E che dire poi delle case che non si trovano. I veneziani non li vuole più nessuno. E a meno che tu non sia un turista o uno studente, trovare casa a Venezia è pressoché impossibile. Gli affitti, alcuni, sono troppo alti, e quei 1.200 euro al mese, per una mansarda di 40 metri quadri a Santa Croce, ben vengono ripartiti tra studenti, dove uno dorme sul divano col naso incastonato nel soffitto. E poi i residenti. Se si passa in campo San Bartolomio, c’è una farmacia con il conta veneziani.

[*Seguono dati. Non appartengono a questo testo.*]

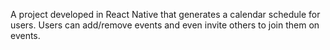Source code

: A project developed in React Native that generates a calendar schedule for users. Users can add/remove events and even invite others to join them on events. 
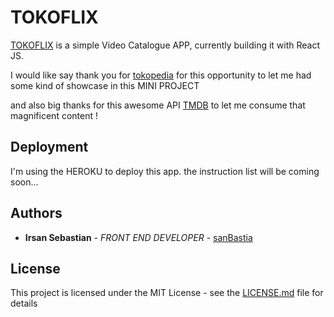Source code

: # TOKOFLIX

[TOKOFLIX](https://sanbastia-tokoflix.herokuapp.com/) is a simple Video Catalogue APP, currently building it with React JS.

I would like say thank you for [tokopedia](https://www.tokopedia.com/) for this opportunity to let me had some kind of showcase in this MINI PROJECT

and also big thanks for this awesome API [TMDB](https://developers.themoviedb.org/3/getting-started/introduction) to let me consume that magnificent content ! 


## Deployment
 
 I'm using the HEROKU to deploy this app. the instruction list will be coming soon...

## Authors

* **Irsan Sebastian** - *FRONT END DEVELOPER* - [sanBastia](https://github.com/sanBastia)

## License

This project is licensed under the MIT License - see the [LICENSE.md](LICENSE.md) file for details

La cosa è un po’ inquietante, perché ogni qual volta un veneziano muore o se ne va, il contatore scende. Ma rende bene l’idea. Ora gli abitanti in città sono scesi a circa 49 mila. Ed è stata proprio la politica dei “b&b ovunque” e degli affittacamere al posto delle case – nel 2023 in città c’erano 32.562 posti letto nel settore alberghiero e 49.287 nell’extra-alberghiero – ad aver tolto terreno ai veneziani. Il nobile principio “se siete turisti e non dormite qui, vi faccio pagare il biglietto”, aderisce perfettamente a una politica che finora ha tolto il salvagente, appunto, a una città sopravvissuta grazie alla sua bellezza. Però, tranquilli, per ora Venezia sta a galla.